Due to her lack of the headscarf, a US journalist was denied an interview with the president of Iran.

CNN's Chief international anchor Christiane Amanpour refused to wear a hijab for the interview . The interview was called off after Amanpour refused to wear a hijab .

New York, September 23: Iranian President Ebrahim Raisi cancelled a scheduled meeting with the US journalist on Thursday because she refused to wear a hijab for the meeting.The meeting came after a woman in police custody was killed for breaking hijab rules, according to CNN's Chief international anchor Christiane Amanpour.Amanpour said on Twitter that she was supposed to wear a headscarf, but that the interview was cancelled due to her refusal.During President Raisis' visit to NY for the United Nations General Assembly, the anchor said she wanted to address the escalating demonstrations in Iran, which include a number of cases in which women are burning their hijabs to condemn Mahsa Amini's death in police detention.We were set after weeks of preparation and eight hours of operation with translation equipment, LEDs, and cameras.

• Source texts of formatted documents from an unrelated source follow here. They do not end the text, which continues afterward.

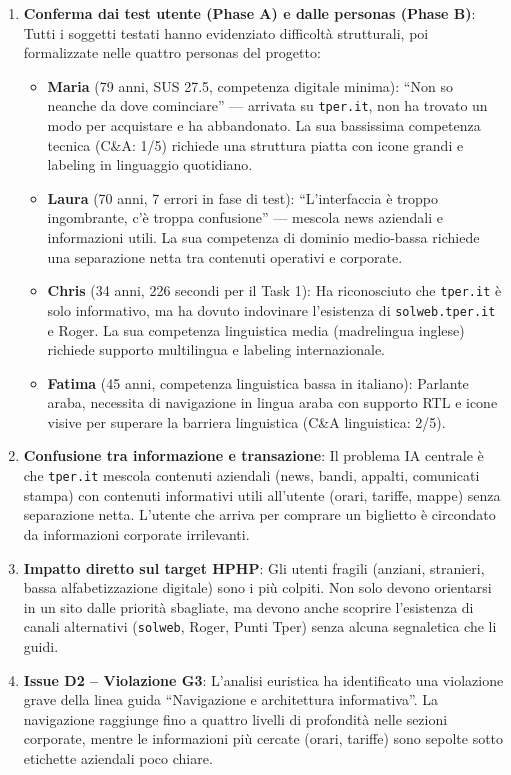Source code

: \begin{tcolorbox}[colback=backgroundColor,colframe=borderColor,arc=2mm]
{\begin{enumerate}[leftmargin=*]
 \item \textbf{Conferma dai test utente (Phase A) e dalle personas (Phase B)}: Tutti i soggetti testati hanno evidenziato difficoltà strutturali, poi formalizzate nelle quattro personas del progetto:
 \begin{itemize}
   \item \textbf{Maria} (79 anni, SUS 27.5, competenza digitale minima): ``Non so neanche da dove cominciare'' --- arrivata su \texttt{tper.it}, non ha trovato un modo per acquistare e ha abbandonato. La sua bassissima competenza tecnica (C\&A: 1/5) richiede una struttura piatta con icone grandi e labeling in linguaggio quotidiano.
   \item \textbf{Laura} (70 anni, 7 errori in fase di test): ``L'interfaccia è troppo ingombrante, c'è troppa confusione'' --- mescola news aziendali e informazioni utili. La sua competenza di dominio medio-bassa richiede una separazione netta tra contenuti operativi e corporate.
   \item \textbf{Chris} (34 anni, 226 secondi per il Task 1): Ha riconosciuto che \texttt{tper.it} è solo informativo, ma ha dovuto indovinare l'esistenza di \texttt{solweb.tper.it} e Roger. La sua competenza linguistica media (madrelingua inglese) richiede supporto multilingua e labeling internazionale.
   \item \textbf{Fatima} (45 anni, competenza linguistica bassa in italiano): Parlante araba, necessita di navigazione in lingua araba con supporto RTL e icone visive per superare la barriera linguistica (C\&A linguistica: 2/5).
 \end{itemize}

 \item \textbf{Confusione tra informazione e transazione}: Il problema IA centrale è che \texttt{tper.it} mescola contenuti aziendali (news, bandi, appalti, comunicati stampa) con contenuti informativi utili all'utente (orari, tariffe, mappe) senza separazione netta. L'utente che arriva per comprare un biglietto è circondato da informazioni corporate irrilevanti.

 \item \textbf{Impatto diretto sul target HPHP}: Gli utenti fragili (anziani, stranieri, bassa alfabetizzazione digitale) sono i più colpiti. Non solo devono orientarsi in un sito dalle priorità sbagliate, ma devono anche scoprire l'esistenza di canali alternativi (\texttt{solweb}, Roger, Punti Tper) senza alcuna segnaletica che li guidi.

 \item \textbf{Issue D2 -- Violazione G3}: L'analisi euristica ha identificato una violazione grave della linea guida ``Navigazione e architettura informativa''. La navigazione raggiunge fino a quattro livelli di profondità nelle sezioni corporate, mentre le informazioni più cercate (orari, tariffe) sono sepolte sotto etichette aziendali poco chiare.
\end{enumerate}

}
\end{tcolorbox}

She waited 40 minutes for the President to attend the interview, but it was called off.An aide arrived 40 minutes after the interview was due to begin.Since it is the holy months of Muharram and Safar, the president, he said, said I should wear a headcarf.I politely declined.

When I have interviewed them outside Iran, I pointed out that no previous Iranian president has required this, Amanpour said as she shared a snapshot of herself, without a hijab, standing in front of a empty chair.The interview was called off after Amanpour refused to wear the Hijab repeatedly, but it was cancelled.And so we walked away.The interview was never conducted.

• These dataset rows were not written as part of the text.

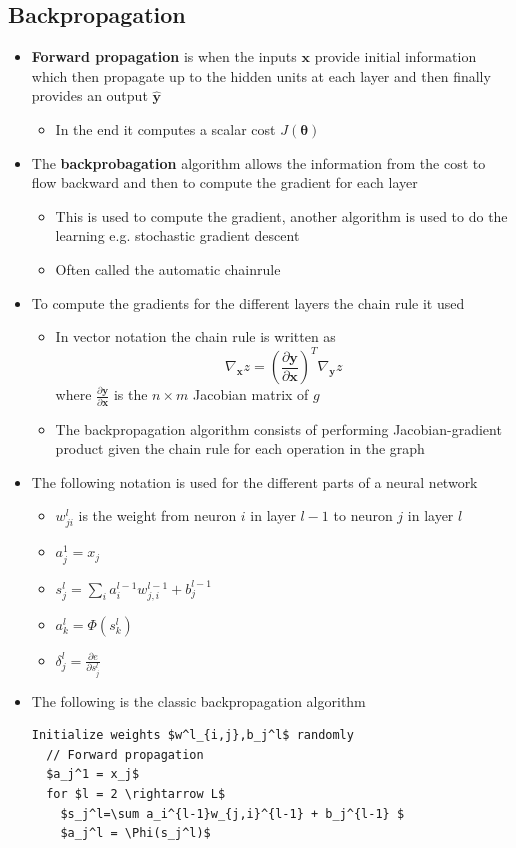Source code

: \documentclass[a4, english]{article}
\begin{document}
\subsection{Backpropagation}
\begin{itemize}
  \item \textbf{Forward propagation} is when the inputs $\pmb x$ provide initial information which then propagate up to the hidden units at each layer and then finally provides an output $\hat{\pmb y}$ 
  \begin{itemize}
  	\item In the end it computes a scalar cost $J(\pmb \theta)$ 
  \end{itemize}   
  \item The \textbf{backprobagation} algorithm allows the information from the cost to flow backward and then to compute the gradient for each layer 
  \begin{itemize}
  	\item This is used to compute the gradient, another algorithm is used to do the learning e.g. stochastic gradient descent 
    \item Often called the automatic chainrule 
  \end{itemize}
  \item To compute the gradients for the different layers the chain rule it used 
  \begin{itemize}
  	\item In vector notation the chain rule is written as 
\begin{equation*}
\nabla_{\pmb x}z = (\frac{\partial \pmb y}{\partial \pmb x})^T \nabla_{\pmb y} z
\end{equation*}
  where $\frac{\partial \pmb y}{\partial \pmb x}$ is the $n \times m$ Jacobian matrix of $g$ 
  \item The backpropagation algorithm consists of performing Jacobian-gradient product given the chain rule for each operation in the graph 
  \end{itemize}
  \item The following notation is used for the different parts of a neural network  
  \begin{itemize}
    \item $w_{ji}^l$ is the weight from neuron $i$ in layer $l-1$ to neuron $j$ in layer $l$
    \item $a_j^1 = x_j$ 
    \item $s_j^l=\sum_ia_i^{l-1}w_{j,i}^{l-1}+b_j^{l-1}$ 
    \item $a_k^l = \Phi(s_k^l)$
    \item $\delta_j^l=\frac{\partial e}{\partial s_j^l}$ 
  \end{itemize} 
  \item The following is the classic backpropagation algorithm 
\begin{lstlisting}[mathescape=true]
  Initialize weights $w^l_{i,j},b_j^l$ randomly
  // Forward propagation 
  $a_j^1 = x_j$
  for $l = 2 \rightarrow L$ 
    $s_j^l=\sum a_i^{l-1}w_{j,i}^{l-1} + b_j^{l-1} $
    $a_j^l = \Phi(s_j^l)$ 
  

\end{lstlisting}
\end{itemize}
\end{document}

On Wednesday, proponents in Iran escalated, throwing stones at security forces.The protesters screamed anti-government slogans and threw stones at Iranian authorities, according to a press release released by the UN Human Rights Office on Wednesday.Police used tear gas and arrest to disperse crowds of up to 1,000 people as street demonstrations expanded to 15 cities.In a statement, UN experts called for immediate action against peaceful protesters and human rights campaigners in Iran.According to Al Jazeera, Mahsa Amini, 22, was arrested by a special police unit while on a trip to Tehran with her family and subjected to brutal dress codes that strip women of bodily integrity and the rights of thought, expression, and belief.

She died and her body was taken to the medical examiners office on Friday, according to Al Jazeera.Following the death of Mahsa Amini, 22 years old, many women protesters cut their hair and wore hijabs to protest the mandatory veiling of women, according to Iranian President Ebrahim Raisi, the group, which is now known as the Gasht-e Ershad (Guidance Patrol), has been reopened in Iran.According to Al Jazeera, the general dress code, which includes all nationalities and faiths, not just Iranian Muslims, requires women to cover their hair and neck with a headscarf.Over the years, women have pushed back, especially in the major cities, putting their headscarves far back on their heads to reveal their hair.